Je me félicite de cette décision. C’était la moindre des choses.
Le Conseil constitutionnel n’a pas retoqué l’intégralité de la loi, mais il s’agissait évidemment de la disposition la plus importante de cette loi anti-casseurs.
Cette loi permet quand même la fouille et interdit la dissimulation du visage uniquement sur réquisition du juge. Néanmoins, la loi sur la dissimulation du visage existe déjà dans notre arsenal juridique.
Cette loi existe déjà, mais jusque-là c’était une contravention. Aucune peine d’emprisonnement n’était encourue ou tout au plus une amende. Désormais, il s’agit d’une peine correctionnelle. La personne qui contrevient à cette infraction peut donc encourir une peine de prison.
Les figures médiatiques des gilets jaunes, Eric Drouet et Maxime Nicolle, ont été interpellées. On leur reproche notamment d’avoir organisé des manifestations illégales.
Ces gens peuvent-ils vraiment être condamnés ou assistons-nous à une forme de coups de pression donnés par l’exécutif ?
En ce qui concerne Eric Drouet, il a déjà été condamné le 29 mars à une peine d’amende assez symbolique de 2000 euros pour avoir organisé une manifestation non déclarée. C’est quand même une condamnation.
Chacun d’eux a été convoqué par la suite pour des provocations à commettre des violences publiques. Je crois d’ailleurs qu’ils ont été relâchés. Cela prouve bien que les incriminations ne tiennent pas la route. Il me semble que cela tient davantage de l’intimidation d’État que de la poursuite réelle d’une infraction.
Génération Identitaire a fait parler d’elle jeudi dernier en envahissant la CAF de Bobigny.
Aujourd’hui, le gouvernement s’interroge sur la nécessité ou non de les interdire. C’est certainement lié au fait que le tueur de Nouvelle-Zélande aurait fait des dons à cette association.
Est-il possible et souhaitable d’interdire Génération Identitaire ?
Il me semble que les dispositions qui permettent de dissoudre des associations sont bien encadrées par le code de sécurité intérieure. L’article L 212-1 prévoit la possibilité de dissolution pour des groupes paramilitaires ou des milices privées qui ont pour but de porter atteinte à l’intégrité du territoire national ou d’attenter, par la force, à la forme républicaine du gouvernement.
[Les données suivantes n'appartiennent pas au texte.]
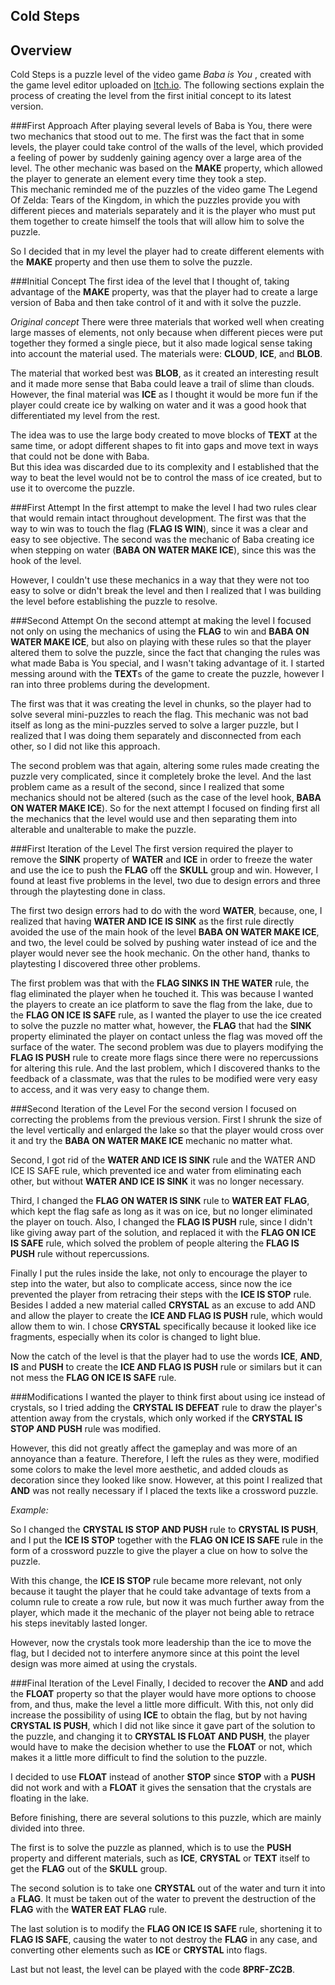 ## Cold Steps

## Overview
Cold Steps is a puzzle level of the video game _Baba is You_ , created with the game level editor uploaded
on [Itch.io](https://hempuli.itch.io/baba-is-you-level-editor-beta). The following sections explain the process of creating the level from the first initial
concept to its latest version.

###First Approach
After playing several levels of Baba is You, there were two mechanics that stood out to me.
The first was the fact that in some levels, the player could take control of the walls of the
level, which provided a feeling of power by suddenly gaining agency over a large area of the
level. The other mechanic was based on the **MAKE** property, which allowed the player to
generate an element every time they took a step.  
This mechanic reminded me of the puzzles of the video game The Legend Of Zelda: Tears
of the Kingdom, in which the puzzles provide you with different pieces and materials
separately and it is the player who must put them together to create himself the tools that will
allow him to solve the puzzle.
  
So I decided that in my level the player had to create different elements with the **MAKE**
property and then use them to solve the puzzle.
  
###Initial Concept
The first idea of the level that I thought of, taking advantage of the **MAKE** property, was that
the player had to create a large version of Baba and then take control of it and with it solve
the puzzle.
  
_Original_ _concept_
There were three materials that worked well when creating large masses of elements, not
only because when different pieces were put together they formed a single piece, but it also
made logical sense taking into account the material used.
The materials were:
**CLOUD**, **ICE**, and **BLOB**.
  
The material that worked best was **BLOB**, as it created an interesting result and it made
more sense that Baba could leave a trail of slime than clouds. However, the final material
was **ICE** as I thought it would be more fun if the player could create ice by walking on water
and it was a good hook that differentiated my level from the rest.

The idea was to use the large body created to move blocks of **TEXT** at the same time, or
adopt different shapes to fit into gaps and move text in ways that could not be done with
Baba.  
But this idea was discarded due to its complexity and I established that the way to beat the
level would not be to control the mass of ice created, but to use it to overcome the puzzle.
  
###First Attempt
In the first attempt to make the level I had two rules clear that would remain intact throughout
development. The first was that the way to win was to touch the flag (**FLAG IS WIN**), since it
was a clear and easy to see objective. The second was the mechanic of Baba creating ice
when stepping on water (**BABA ON WATER MAKE ICE**), since this was the hook of the
level.
  
However, I couldn't use these mechanics in a way that they were not too easy to solve or
didn't break the level and then I realized that I was building the level before establishing the
puzzle to resolve.

###Second Attempt
On the second attempt at making the level I focused not only on using the mechanics of
using the **FLAG** to win and **BABA ON WATER MAKE ICE**, but also on playing with these
rules so that the player altered them to solve the puzzle, since the fact that changing the
rules was what made Baba is You special, and I wasn't taking advantage of it.
I started messing around with the **TEXT**s of the game to create the puzzle, however I ran
into three problems during the development.
  
The first was that it was creating the level in chunks, so the player had to solve several
mini-puzzles to reach the flag. This mechanic was not bad itself as long as the mini-puzzles
served to solve a larger puzzle, but I realized that I was doing them separately and
disconnected from each other, so I did not like this approach.
  
The second problem was that again, altering some rules made creating the puzzle very
complicated, since it completely broke the level.
And the last problem came as a result of the second, since I realized that some mechanics
should not be altered (such as the case of the level hook, **BABA ON WATER MAKE ICE**).
So for the next attempt I focused on finding first all the mechanics that the level would use
and then separating them into alterable and unalterable to make the puzzle.
  
###First Iteration of the Level
The first version required the player to remove the **SINK** property of **WATER** and **ICE** in
order to freeze the water and use the ice to push the **FLAG** off the **SKULL** group and win.
However, I found at least five problems in the level, two due to design errors and three
through the playtesting done in class.
  
The first two design errors had to do with the word **WATER**, because, one, I realized that
having **WATER AND ICE IS SINK** as the first rule directly avoided the use of the main hook
of the level **BABA ON WATER MAKE ICE**, and two, the level could be solved by pushing
water instead of ice and the player would never see the hook mechanic.
On the other hand, thanks to playtesting I discovered three other problems.
  
The first problem was that with the **FLAG SINKS IN THE WATER** rule, the flag eliminated
the player when he touched it. This was because I wanted the players to create an ice
platform to save the flag from the lake, due to the **FLAG ON ICE IS SAFE** rule, as I wanted
the player to use the ice created to solve the puzzle no matter what, however, the **FLAG** that
had the **SINK** property eliminated the player on contact unless the flag was moved off the
surface of the water.
The second problem was due to players modifying the **FLAG IS PUSH** rule to create more
flags since there were no repercussions for altering this rule.
And the last problem, which I discovered thanks to the feedback of a classmate, was that the
rules to be modified were very easy to access, and it was very easy to change them.
  
###Second Iteration of the Level
For the second version I focused on correcting the problems from the previous version.
First I shrunk the size of the level vertically and enlarged the lake so that the player would
cross over it and try the **BABA ON WATER MAKE ICE** mechanic no matter what.
  
Second, I got rid of the **WATER AND ICE IS SINK** rule and the WATER AND ICE IS SAFE
rule, which prevented ice and water from eliminating each other, but without **WATER AND
ICE IS SINK** it was no longer necessary.
  
Third, I changed the **FLAG ON WATER IS SINK** rule to **WATER EAT FLAG**, which kept the
flag safe as long as it was on ice, but no longer eliminated the player on touch.
Also, I changed the **FLAG IS PUSH** rule, since I didn't like giving away part of the solution,
and replaced it with the **FLAG ON ICE IS SAFE** rule, which solved the problem of people
altering the **FLAG IS PUSH** rule without repercussions.
  
Finally I put the rules inside the lake, not only to encourage the player to step into the water,
but also to complicate access, since now the ice prevented the player from retracing their
steps with the **ICE IS STOP** rule.
Besides I added a new material called **CRYSTAL** as an excuse to add AND and allow the
player to create the **ICE AND FLAG IS PUSH** rule, which would allow them to win. I chose
**CRYSTAL** specifically because it looked like ice fragments, especially when its color is
changed to light blue.
  
Now the catch of the level is that the player had to use the words **ICE**, **AND**, **IS** and **PUSH** to
create the **ICE AND FLAG IS PUSH** rule or similars but it can not mess the **FLAG ON ICE IS SAFE** rule.
  
###Modifications
I wanted the player to think first about using ice instead of crystals, so I tried adding the
**CRYSTAL IS DEFEAT** rule to draw the player's attention away from the crystals, which only
worked if the **CRYSTAL IS STOP AND PUSH** rule was modified.
  
However, this did not greatly affect the gameplay and was more of an annoyance than a
feature. Therefore, I left the rules as they were, modified some colors to make the level more
aesthetic, and added clouds as decoration since they looked like snow.
However, at this point I realized that **AND** was not really necessary if I placed the texts like a
crossword puzzle.

_Example:_
  
So I changed the **CRYSTAL IS STOP AND PUSH** rule to **CRYSTAL IS PUSH**, and I put the
**ICE IS STOP** together with the **FLAG ON ICE IS SAFE** rule in the form of a crossword
puzzle to give the player a clue on how to solve the puzzle.

With this change, the **ICE IS STOP** rule became more relevant, not only because it taught
the player that he could take advantage of texts from a column rule to create a row rule, but
now it was much further away from the player, which made it the mechanic of the player not
being able to retrace his steps inevitably lasted longer.
  
However, now the crystals took more leadership than the ice to move the flag, but I decided
not to interfere anymore since at this point the level design was more aimed at using the
crystals.
  
###Final Iteration of the Level
Finally, I decided to recover the **AND** and add the **FLOAT** property so that the player would
have more options to choose from, and thus, make the level a little more difficult.
With this, not only did increase the possibility of using **ICE** to obtain the flag, but by not
having **CRYSTAL IS PUSH**, which I did not like since it gave part of the solution to the
puzzle, and changing it to **CRYSTAL IS FLOAT AND PUSH**, the player would have to make
the decision whether to use the **FLOAT** or not, which makes it a little more difficult to find the
solution to the puzzle.
  
I decided to use **FLOAT** instead of another **STOP** since **STOP** with a **PUSH** did not work
and with a **FLOAT** it gives the sensation that the crystals are floating in the lake.

Before finishing, there are several solutions to this puzzle, which are mainly divided into
three.
  
The first is to solve the puzzle as planned, which is to use the **PUSH** property and different
materials, such as **ICE**, **CRYSTAL** or **TEXT** itself to get the **FLAG** out of the **SKULL** group.
  
The second solution is to take one **CRYSTAL** out of the water and turn it into a **FLAG**. It
must be taken out of the water to prevent the destruction of the **FLAG** with the **WATER EAT
FLAG** rule.
  
The last solution is to modify the **FLAG ON ICE IS SAFE** rule, shortening it to **FLAG IS
SAFE**, causing the water to not destroy the **FLAG** in any case, and converting other
elements such as **ICE** or **CRYSTAL** into flags.
  
Last but not least, the level can be played with the code **8PRF-ZC2B**.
On voit bien que ces critères sont assez restrictifs.
Je ne vois pas en quoi monter sur un immeuble de la CAF avec une banderole constitue une atteinte à la forme républicaine du gouvernement. Dans ce cas-là, toutes les associations pour le droit au logement devraient être dissoutes pour atteinte à la forme républicaine du gouvernement.
On n’est malheureusement pas à l’abri que le Conseil d’État se plie aux injonctions du pouvoir politique. Cela s’est passé dans une décision récente relative aux libertés publiques. Je pense notamment à l’arrêt Dieudonné, même si c’est un autre domaine.
En soi, on voit bien qu’au regard des critères du code de la sécurité intérieure, c’est particulièrement disproportionné.